• [ASSIGNMENT]: The answer must consist of every line in the records that contains the word "html".

• [DATA EXTRACT]:
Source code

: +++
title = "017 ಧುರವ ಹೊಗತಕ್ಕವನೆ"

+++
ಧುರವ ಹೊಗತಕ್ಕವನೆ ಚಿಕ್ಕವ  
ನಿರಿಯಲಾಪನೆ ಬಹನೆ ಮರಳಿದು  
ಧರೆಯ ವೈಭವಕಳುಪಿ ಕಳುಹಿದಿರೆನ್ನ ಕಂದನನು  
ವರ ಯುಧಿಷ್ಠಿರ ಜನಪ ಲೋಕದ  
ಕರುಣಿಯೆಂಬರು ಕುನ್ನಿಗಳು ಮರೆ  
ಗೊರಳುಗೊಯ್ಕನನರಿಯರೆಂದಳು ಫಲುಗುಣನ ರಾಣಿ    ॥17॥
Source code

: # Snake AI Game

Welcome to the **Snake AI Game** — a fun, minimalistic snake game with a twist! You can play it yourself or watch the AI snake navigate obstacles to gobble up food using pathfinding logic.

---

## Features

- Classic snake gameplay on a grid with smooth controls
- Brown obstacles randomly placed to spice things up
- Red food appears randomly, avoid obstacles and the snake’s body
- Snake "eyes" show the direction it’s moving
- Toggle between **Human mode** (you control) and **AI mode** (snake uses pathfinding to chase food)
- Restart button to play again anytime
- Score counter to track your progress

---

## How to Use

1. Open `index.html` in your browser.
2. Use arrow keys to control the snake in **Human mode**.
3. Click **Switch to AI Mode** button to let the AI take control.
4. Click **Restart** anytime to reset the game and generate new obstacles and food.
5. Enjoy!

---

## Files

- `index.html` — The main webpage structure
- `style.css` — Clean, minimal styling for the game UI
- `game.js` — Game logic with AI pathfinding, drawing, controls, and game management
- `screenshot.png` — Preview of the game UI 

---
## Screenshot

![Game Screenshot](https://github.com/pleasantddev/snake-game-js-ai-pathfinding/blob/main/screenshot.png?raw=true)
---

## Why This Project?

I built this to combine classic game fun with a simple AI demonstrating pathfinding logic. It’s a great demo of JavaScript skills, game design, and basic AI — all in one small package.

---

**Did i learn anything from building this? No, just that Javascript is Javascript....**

• [ANSWER TO THE EXERCISE]:
1. Open `index.html` in your browser.
- `index.html` — The main webpage structure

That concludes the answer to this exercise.